[Work required]: Your task is to work out how many lines in the data that follows hold "matter" and to state that number alone.

[Supplied information]:
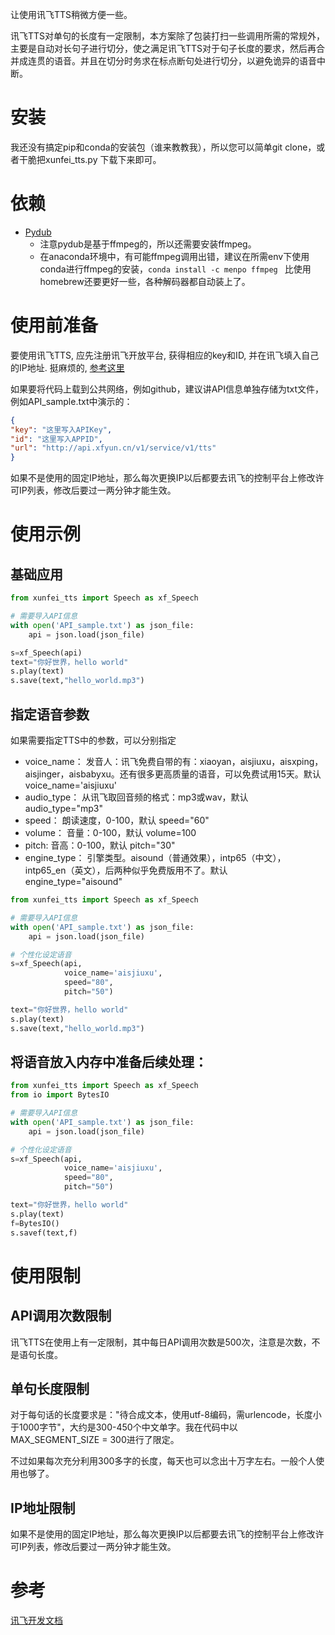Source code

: 让使用讯飞TTS稍微方便一些。

讯飞TTS对单句的长度有一定限制，本方案除了包装打扫一些调用所需的常规外，主要是自动对长句子进行切分，使之满足讯飞TTS对于句子长度的要求，然后再合并成连贯的语音。并且在切分时务求在标点断句处进行切分，以避免诡异的语音中断。

# 安装

我还没有搞定pip和conda的安装包（谁来教教我），所以您可以简单git clone，或者干脆把xunfei_tts.py 下载下来即可。

# 依赖
* [Pydub](https://github.com/jiaaro/pydub)
    * 注意pydub是基于ffmpeg的，所以还需要安装ffmpeg。
    * 在anaconda环境中，有可能ffmpeg调用出错，建议在所需env下使用conda进行ffmpeg的安装，`conda install -c menpo ffmpeg ` 比使用homebrew还要更好一些，各种解码器都自动装上了。

# 使用前准备

要使用讯飞TTS, 应先注册讯飞开放平台, 获得相应的key和ID, 并在讯飞填入自己的IP地址. 挺麻烦的, [参考这里](https://segmentfault.com/a/1190000013953185)

如果要将代码上载到公共网络，例如github，建议讲API信息单独存储为txt文件，例如API_sample.txt中演示的：

```json
{
"key": "这里写入APIKey",
"id": "这里写入APPID", 
"url": "http://api.xfyun.cn/v1/service/v1/tts"
}
```
如果不是使用的固定IP地址，那么每次更换IP以后都要去讯飞的控制平台上修改许可IP列表，修改后要过一两分钟才能生效。

# 使用示例

## 基础应用
```python
from xunfei_tts import Speech as xf_Speech

# 需要导入API信息
with open('API_sample.txt') as json_file:  
    api = json.load(json_file)

s=xf_Speech(api)
text="你好世界，hello world"
s.play(text)
s.save(text,"hello_world.mp3")
```
## 指定语音参数

如果需要指定TTS中的参数，可以分别指定
* voice_name：
    发音人：讯飞免费自带的有：xiaoyan，aisjiuxu，aisxping，aisjinger，aisbabyxu。还有很多更高质量的语音，可以免费试用15天。默认 voice_name='aisjiuxu'
* audio_type：
    从讯飞取回音频的格式：mp3或wav，默认 audio_type="mp3"
* speed：
    朗读速度，0-100，默认 speed="60"
* volume：
    音量：0-100，默认 volume=100
* pitch:
    音高：0-100，默认 pitch="30"
* engine_type：
    引擎类型。aisound（普通效果），intp65（中文），intp65_en（英文），后两种似乎免费版用不了。默认 engine_type="aisound"

```python
from xunfei_tts import Speech as xf_Speech

# 需要导入API信息
with open('API_sample.txt') as json_file:  
    api = json.load(json_file)

# 个性化设定语音
s=xf_Speech(api,
            voice_name='aisjiuxu',
            speed="80",
            pitch="50")

text="你好世界，hello world"
s.play(text)
s.save(text,"hello_world.mp3")
```

## 将语音放入内存中准备后续处理：

```python
from xunfei_tts import Speech as xf_Speech
from io import BytesIO

# 需要导入API信息
with open('API_sample.txt') as json_file:  
    api = json.load(json_file)

# 个性化设定语音
s=xf_Speech(api,
            voice_name='aisjiuxu',
            speed="80",
            pitch="50")

text="你好世界，hello world"
s.play(text)
f=BytesIO()
s.savef(text,f)
```
# 使用限制

## API调用次数限制
讯飞TTS在使用上有一定限制，其中每日API调用次数是500次，注意是次数，不是语句长度。

## 单句长度限制
对于每句话的长度要求是："待合成文本，使用utf-8编码，需urlencode，长度小于1000字节"，大约是300-450个中文单字。我在代码中以 MAX_SEGMENT_SIZE = 300进行了限定。

不过如果每次充分利用300多字的长度，每天也可以念出十万字左右。一般个人使用也够了。

## IP地址限制
如果不是使用的固定IP地址，那么每次更换IP以后都要去讯飞的控制平台上修改许可IP列表，修改后要过一两分钟才能生效。

# 参考

[讯飞开发文档](https://doc.xfyun.cn/rest_api/%E8%AF%AD%E9%9F%B3%E5%90%88%E6%88%90.html)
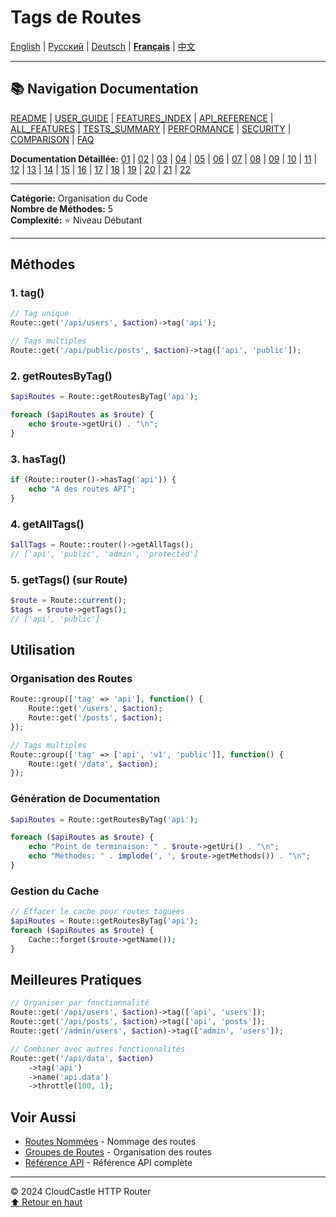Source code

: # Tags de Routes

[English](../../en/features/08_TAGS.md) | [Русский](../../ru/features/08_TAGS.md) | [Deutsch](../../de/features/08_TAGS.md) | [**Français**](08_TAGS.md) | [中文](../../zh/features/08_TAGS.md)

---

## 📚 Navigation Documentation

[README](../../README.md) | [USER_GUIDE](../USER_GUIDE.md) | [FEATURES_INDEX](../FEATURES_INDEX.md) | [API_REFERENCE](../API_REFERENCE.md) | [ALL_FEATURES](../ALL_FEATURES.md) | [TESTS_SUMMARY](../TESTS_SUMMARY.md) | [PERFORMANCE](../PERFORMANCE_ANALYSIS.md) | [SECURITY](../SECURITY_REPORT.md) | [COMPARISON](../COMPARISON.md) | [FAQ](../FAQ.md)

**Documentation Détaillée:** [01](01_BASIC_ROUTING.md) | [02](02_ROUTE_PARAMETERS.md) | [03](03_ROUTE_GROUPS.md) | [04](04_RATE_LIMITING.md) | [05](05_IP_FILTERING.md) | [06](06_MIDDLEWARE.md) | [07](07_NAMED_ROUTES.md) | [08](08_TAGS.md) | [09](09_HELPER_FUNCTIONS.md) | [10](10_ROUTE_SHORTCUTS.md) | [11](11_ROUTE_MACROS.md) | [12](12_URL_GENERATION.md) | [13](13_EXPRESSION_LANGUAGE.md) | [14](14_CACHING.md) | [15](15_PLUGINS.md) | [16](16_LOADERS.md) | [17](17_PSR_SUPPORT.md) | [18](18_ACTION_RESOLVER.md) | [19](19_STATISTICS.md) | [20](20_SECURITY.md) | [21](21_EXCEPTIONS.md) | [22](22_CLI_TOOLS.md)

---

**Catégorie:** Organisation du Code  
**Nombre de Méthodes:** 5  
**Complexité:** ⭐ Niveau Débutant

---

## Méthodes

### 1. tag()

```php
// Tag unique
Route::get('/api/users', $action)->tag('api');

// Tags multiples
Route::get('/api/public/posts', $action)->tag(['api', 'public']);
```

### 2. getRoutesByTag()

```php
$apiRoutes = Route::getRoutesByTag('api');

foreach ($apiRoutes as $route) {
    echo $route->getUri() . "\n";
}
```

### 3. hasTag()

```php
if (Route::router()->hasTag('api')) {
    echo "A des routes API";
}
```

### 4. getAllTags()

```php
$allTags = Route::router()->getAllTags();
// ['api', 'public', 'admin', 'protected']
```

### 5. getTags() (sur Route)

```php
$route = Route::current();
$tags = $route->getTags();
// ['api', 'public']
```

## Utilisation

### Organisation des Routes

```php
Route::group(['tag' => 'api'], function() {
    Route::get('/users', $action);
    Route::get('/posts', $action);
});

// Tags multiples
Route::group(['tag' => ['api', 'v1', 'public']], function() {
    Route::get('/data', $action);
});
```

### Génération de Documentation

```php
$apiRoutes = Route::getRoutesByTag('api');

foreach ($apiRoutes as $route) {
    echo "Point de terminaison: " . $route->getUri() . "\n";
    echo "Méthodes: " . implode(', ', $route->getMethods()) . "\n";
}
```

### Gestion du Cache

```php
// Effacer le cache pour routes taguées
$apiRoutes = Route::getRoutesByTag('api');
foreach ($apiRoutes as $route) {
    Cache::forget($route->getName());
}
```

## Meilleures Pratiques

```php
// Organiser par fonctionnalité
Route::get('/api/users', $action)->tag(['api', 'users']);
Route::get('/api/posts', $action)->tag(['api', 'posts']);
Route::get('/admin/users', $action)->tag(['admin', 'users']);

// Combiner avec autres fonctionnalités
Route::get('/api/data', $action)
    ->tag('api')
    ->name('api.data')
    ->throttle(100, 1);
```

## Voir Aussi

- [Routes Nommées](07_NAMED_ROUTES.md) - Nommage des routes
- [Groupes de Routes](03_ROUTE_GROUPS.md) - Organisation des routes
- [Référence API](../API_REFERENCE.md) - Référence API complète

---

© 2024 CloudCastle HTTP Router  
[⬆ Retour en haut](#tags-de-routes)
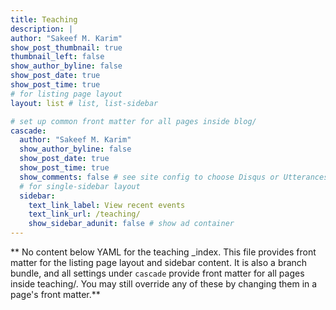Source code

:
 ```yaml
---
title: Teaching
description: |
author: "Sakeef M. Karim"
show_post_thumbnail: true
thumbnail_left: false
show_author_byline: false
show_post_date: true
show_post_time: true
# for listing page layout
layout: list # list, list-sidebar

# set up common front matter for all pages inside blog/
cascade:
  author: "Sakeef M. Karim"
  show_author_byline: false
  show_post_date: true
  show_post_time: true
  show_comments: false # see site config to choose Disqus or Utterances
  # for single-sidebar layout
  sidebar:
    text_link_label: View recent events
    text_link_url: /teaching/
    show_sidebar_adunit: false # show ad container
---
```


** No content below YAML for the teaching _index. This file provides front matter for the listing page layout and sidebar content. It is also a branch bundle, and all settings under `cascade` provide front matter for all pages inside teaching/. You may still override any of these by changing them in a page's front matter.**

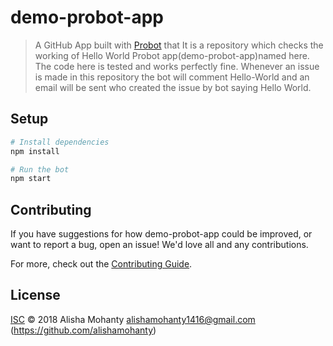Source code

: # demo-probot-app

> A GitHub App built with [Probot](https://github.com/probot/probot) that 
It is a repository which checks the working of Hello World Probot app(demo-probot-app)named here.
The code here is tested and works perfectly fine.
Whenever an issue is made in this repository the bot will comment Hello-World and an email will be sent who created the issue by bot saying Hello World.


## Setup

```sh
# Install dependencies
npm install

# Run the bot
npm start
```

## Contributing

If you have suggestions for how demo-probot-app could be improved, or want to report a bug, open an issue! We'd love all and any contributions.

For more, check out the [Contributing Guide](CONTRIBUTING.md).

## License

[ISC](LICENSE) © 2018 Alisha Mohanty <alishamohanty1416@gmail.com> (https://github.com/alishamohanty)
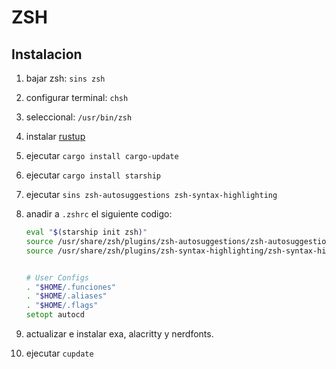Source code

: # ZSH

## Instalacion

1. bajar zsh: ```sins zsh```
2. configurar terminal: ```chsh```
3. seleccional: ```/usr/bin/zsh```
4. instalar [rustup](https://rustup.rs/)
5. ejecutar ```cargo install cargo-update```
6. ejecutar ```cargo install starship```
7. ejecutar ```sins zsh-autosuggestions zsh-syntax-highlighting```
8. anadir a ```.zshrc``` el siguiente codigo:

    ```zsh
    eval "$(starship init zsh)"
    source /usr/share/zsh/plugins/zsh-autosuggestions/zsh-autosuggestions.zsh
    source /usr/share/zsh/plugins/zsh-syntax-highlighting/zsh-syntax-highlighting.zsh


    # User Configs
    . "$HOME/.funciones"
    . "$HOME/.aliases"
    . "$HOME/.flags"
    setopt autocd
    ```

9. actualizar e instalar exa, alacritty y nerdfonts.
10. ejecutar ```cupdate```
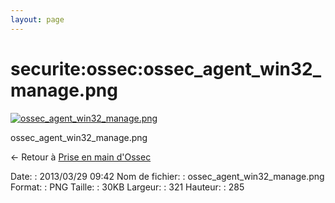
 ```yaml
---
layout: page
---
```


securite:ossec:ossec\_agent\_win32\_manage.png
==============================================

[![ossec\_agent\_win32\_manage.png](../..//assets/media/securite/ossec/ossec_agent_win32_manage.png@cache=&w=321&h=285 "ossec_agent_win32_manage.png")](../..//assets/media/securite/ossec/ossec_agent_win32_manage.png@cache= "Afficher le fichier original")

ossec\_agent\_win32\_manage.png

← Retour à [Prise en main
d'Ossec](../../../securite/ossec/ossec-use.html "securite:ossec:ossec-use")

Date:
:   2013/03/29 09:42
Nom de fichier:
:   ossec\_agent\_win32\_manage.png
Format:
:   PNG
Taille:
:   30KB
Largeur:
:   321
Hauteur:
:   285

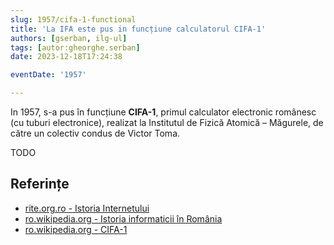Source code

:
 ```yaml
---
slug: 1957/cifa-1-functional
title: 'La IFA este pus in funcțiune calculatorul CIFA-1'
authors: [gserban, ilg-ul]
tags: [autor:gheorghe.serban]
date: 2023-12-18T17:24:38

eventDate: '1957'

---
```


In 1957, s-a pus în funcțiune **CIFA-1**, primul calculator electronic românesc
(cu tuburi electronice), realizat la Institutul de Fizică Atomică – Măgurele,
de către un colectiv condus de Victor Toma.

<!-- truncate -->

TODO

## Referințe

- [rite.org.ro - Istoria Internetului](https://rite.org.ro/istoria-internetului/)
- [ro.wikipedia.org - Istoria informaticii în România](https://ro.wikipedia.org/wiki/Istoria_informaticii_în_România)
- [ro.wikipedia.org - CIFA-1](https://ro.wikipedia.org/wiki/CIFA)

[Written response]: 2